The Community Reinvestment Act (CRA) was signed into law 35 years ago to ensure that banks would lend in the lowest income neighborhoods. Before then, some banks would draw a red line around the worst areas of town on a map, and refuse to lend within that circle. CRA eliminated “redlining” with a simple premise: If banks are taking deposits from an area, they have an obligation to lend there too.

But as the low-income housing tax credit (LIHTC) industry matures, community development has become more of a business decision than a regulatory consideration. Many large banks, whose affordable housing strategy had been driven by compliance in the past, are now stepping outside of their CRA footprints to reap greater profits.

“The business has proven out to be successful, and one that has opportunity to grow. But to grow the business, we need to move outside of our footprint states,” says Ed Sigler, head of community development real estate at New York-based JPMorgan Chase Bank. “There are places like Boston, Minneapolis and Nashville where we’re not currently active, because they’re not part of our footprint, but we think they’re good markets and there are good deals there.”

The bank grew its affordable housing volume by more than 11 percent last year, recording about $1.19 billion in new originations, up from $1.06 billion in 2010. And a stream of new products has fueled that trajectory. In mid-2010, JPMorgan Chase rolled out its first construction-to-permanent loan program for 9 percent LIHTC deals, and last year it began offering a similar product on taxable and tax-exempt bond deals as well.

The bank is happy with its penetration in the CRA hot spots in which it lends. But those same major metros don’t have an endless well of good affordable housing deals—prompting the firm’s wandering eye.

“We have a decent share of the pie within our markets, and so rather than go too far down the market, it might be a better strategy from a business point of view to look outside of the market,” says Sigler.

Like Chase, U.S. Bank is hoping to increase its community development lending operations—not because it has to, but because it wants to. The bank has been actively marketing a joint debt and equity execution outside of its existing CRA footprint.

“Meeting and exceeding our CRA goals will always be important,” says Kyle Hansen, executive vice president of Minneapolis-based U.S. Bank. “But we’re a healthy institution that’s very interested in increasing our lending activities broadly, and if we can do that profitably out of footprint, then we’re going to actively do that.”

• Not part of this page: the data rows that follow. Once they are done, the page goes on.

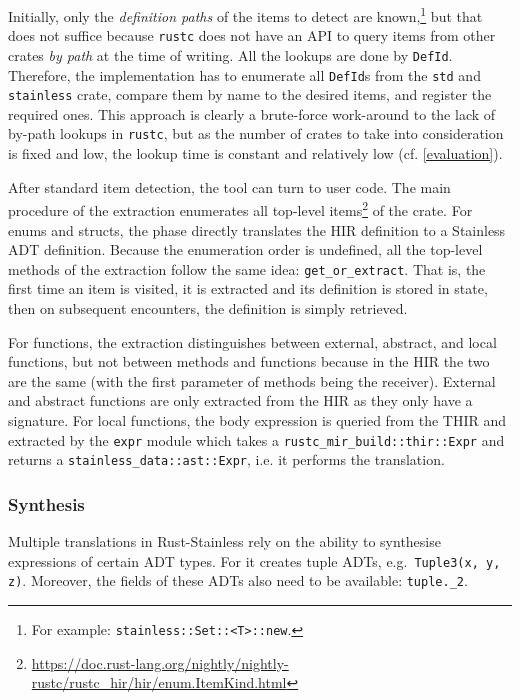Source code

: Initially, only the \emph{definition paths} of the items to detect are
known,\footnote{For example: \lstinline!stainless::Set::<T>::new!.} but that
does not suffice because \lstinline!rustc! does not have an API to query items
from other crates \emph{by path} at the time of writing. All the lookups are
done by \lstinline!DefId!. Therefore, the implementation has to enumerate all
\lstinline!DefId!s from the \lstinline!std! and \lstinline!stainless! crate,
compare them by name to the desired items, and register the required ones. This
approach is clearly a brute-force work-around to the lack of by-path lookups in
\lstinline!rustc!, but as the number of crates to take into consideration is
fixed and low, the lookup time is constant and relatively low (cf.
\autoref{evaluation}).

After standard item detection, the tool can turn to user code. The main
procedure of the extraction enumerates all top-level
items\footnote{\url{https://doc.rust-lang.org/nightly/nightly-rustc/rustc_hir/hir/enum.ItemKind.html}}
of the crate. For enums and structs, the phase directly translates the HIR
definition to a Stainless ADT definition. Because the enumeration order is
undefined, all the top-level methods of the extraction follow the same idea:
\lstinline!get_or_extract!. That is, the first time an item is visited, it is
extracted and its definition is stored in state, then on subsequent encounters,
the definition is simply retrieved.

For functions, the extraction distinguishes between external, abstract, and
local functions, but not between methods and functions because in the HIR the
two are the same (with the first parameter of methods being the receiver).
External and abstract functions are only extracted from the HIR as they only
have a signature. For local functions, the body expression is queried from the
THIR and extracted by the \lstinline!expr! module which takes a
\lstinline!rustc_mir_build::thir::Expr! and returns a
\lstinline!stainless_data::ast::Expr!, i.e. it performs the translation.

\subsubsection{Synthesis}

Multiple translations in Rust-Stainless rely on the ability to synthesise
expressions of certain ADT types. For it creates tuple ADTs,
e.g.~\passthrough{\lstinline!Tuple3(x, y, z)!}. Moreover, the fields of these
ADTs also need to be available: \lstinline!tuple._2!.

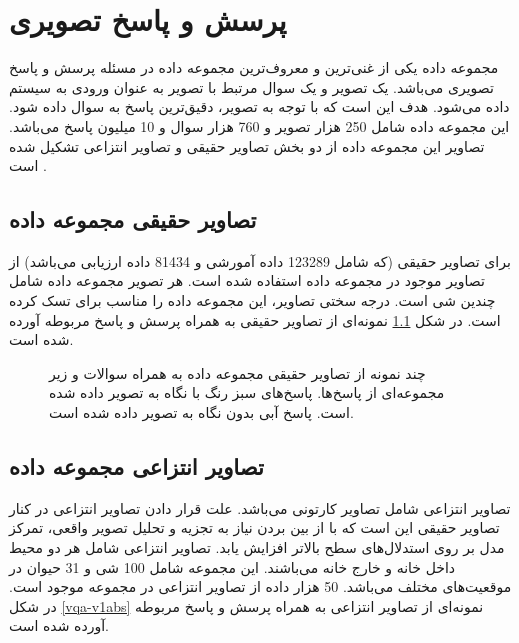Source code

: \chapter{پرسش و پاسخ تصویری}
\thispagestyle{empty}

مجموعه داده
\href{https://visualqa.org/vqa_v1_download.html}{}
یکی از غنی‌ترین و معروف‌‌ترین مجموعه داده در مسئله پرسش و پاسخ تصویری می‌باشد. یک تصویر و یک سوال مرتبط با تصویر به عنوان ورودی به سیستم داده می‌شود. هدف این است که با توجه به تصویر، دقیق‌ترین پاسخ به سوال داده شود. این مجموعه داده شامل 250 هزار تصویر و 760 هزار سوال و 10 میلیون پاسخ می‌باشد. تصاویر این مجموعه داده از دو بخش تصاویر حقیقی
و تصاویر انتزاعی
تشکیل شده است  \cite{antol2015vqa}.
\section{تصاویر حقیقی مجموعه داده
	}
برای تصاویر حقیقی (که شامل 123289 داده آمورشی و 81434 داده ارزیابی می‌باشد) از تصاویر موجود در مجموعه داده  
  \cite{lin2015microsoft}
استفاده شده است. هر تصویر مجموعه داده 
شامل چندین شی است. درجه سختی تصاویر، این مجموعه داده را مناسب برای تسک  
کرده است. در شکل \ref{vqa-v1real} نمونه‌ای از تصاویر حقیقی به همراه پرسش و پاسخ مربوطه آورده شده است.

\begin{figure}
	\caption{چند نمونه از تصاویر حقیقی مجموعه داده  
	به همراه سوالات و زیر مجموعه‌ای از پاسخ‌ها. پاسخ‌های سبز رنگ با نگاه به تصویر داده شده است. پاسخ آبی بدون نگاه به تصویر داده شده است.  \cite{antol2015vqa}}
	\label{vqa-v1real}
\end{figure}

\section{تصاویر انتزاعی مجموعه داده
	}
تصاویر انتزاعی شامل تصاویر کارتونی می‌باشد. علت قرار دادن تصاویر انتزاعی در کنار تصاویر حقیقی این است که با از بین بردن نیاز به تجزیه و تحلیل تصویر واقعی، تمرکز مدل بر روی استدلال‌های سطح بالاتر افزایش یابد. تصاویر انتزاعی شامل هر دو محیط داخل خانه و خارج خانه می‌باشند. این مجموعه شامل 100 شی و 31 حیوان در موقعیت‌های مختلف می‌باشد. 50 هزار داده از تصاویر انتزاعی در مجموعه 
موجود است. در شکل \ref{vqa-v1abs} نمونه‌ای از تصاویر انتزاعی به همراه پرسش و پاسخ مربوطه آورده شده است.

U.S. Bank isn’t specifically targeting certain metro areas, though. Rather, its expansion is customer-driven, “either following an existing relationship or targeting a handful of relationships that we want to do business with, and specifically going after those customers,” says Hansen. “They may be located in any one of a number of states, so pretty much it really spans the continent.”

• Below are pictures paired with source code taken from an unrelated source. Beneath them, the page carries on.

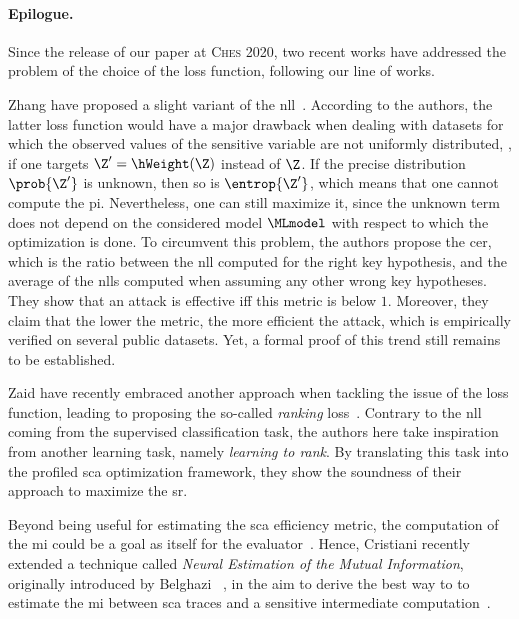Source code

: \paragraph{Epilogue.}
Since the release of our paper at \textsc{Ches} 2020, two recent works have addressed the problem of the choice of the loss function, following our line of works.

Zhang \etal{} have proposed a slight variant of the \gls{nll}~\cite{zhang_novel_2020}.
According to the authors, the latter loss function would have a major drawback when dealing with datasets for which the observed values of the sensitive variable are not uniformly distributed, \eg{}, if one targets \(\Z' = \hWeight(\Z)\) instead of \(\Z\).
If the precise distribution \(\prob{\Z'}\) is unknown, then so is \(\entrop{\Z'}\), which means that one cannot compute the \gls{pi}.
Nevertheless, one can still maximize it, since the unknown term does not depend on the considered model \(\MLmodel\) with respect to which the optimization is done.
To circumvent this problem, the authors propose the \gls{cer}, which is the ratio between the \gls{nll} computed for the right key hypothesis, and the average of the \glspl{nll} computed when assuming any other wrong key hypotheses.
They show that an attack is effective \gls{iff} this metric is below \(1\).
Moreover, they claim that the lower the metric, the more efficient the attack, which is empirically verified on several public datasets.
Yet, a formal proof of this trend still remains to be established.

Zaid \etal{} have recently embraced another approach when tackling the issue of the loss function, leading to proposing the so-called \emph{ranking} loss~\cite{zaid_ranking_2020}.
Contrary to the \gls{nll} coming from the supervised classification task, the authors here take inspiration from another learning task, namely \emph{learning to rank}.
By translating this task into the profiled \gls{sca} optimization framework, they show the soundness of their approach to maximize the \gls{sr}.

Beyond being useful for estimating the \gls{sca} efficiency metric, the computation of the \gls{mi} could be a goal as itself for the evaluator~\cite{bronchain_leakage_2019}.
Hence, Cristiani \etal{} recently extended a technique called \emph{Neural Estimation of the Mutual Information}, originally introduced by Belghazi \etal{}~\cite{belghazi_mine_2018}, in the aim to derive the best way to to estimate the \gls{mi} between \gls{sca} traces and a sensitive intermediate computation~\cite{cristiani_leakage_2020}.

Last year, U.S. Bank’s community development operations lent out about $725 million to affordable multifamily housing, up from about $690 million in 2010. And this year, it intends to grow some more.

Both U.S. Bank and JP Morgan Chase recently rolled out new bridge loan programs for affordable housing developers, and each hopes that a combination of the new program and new markets will keep their CRA lending volume—and the bank’s profits—growing.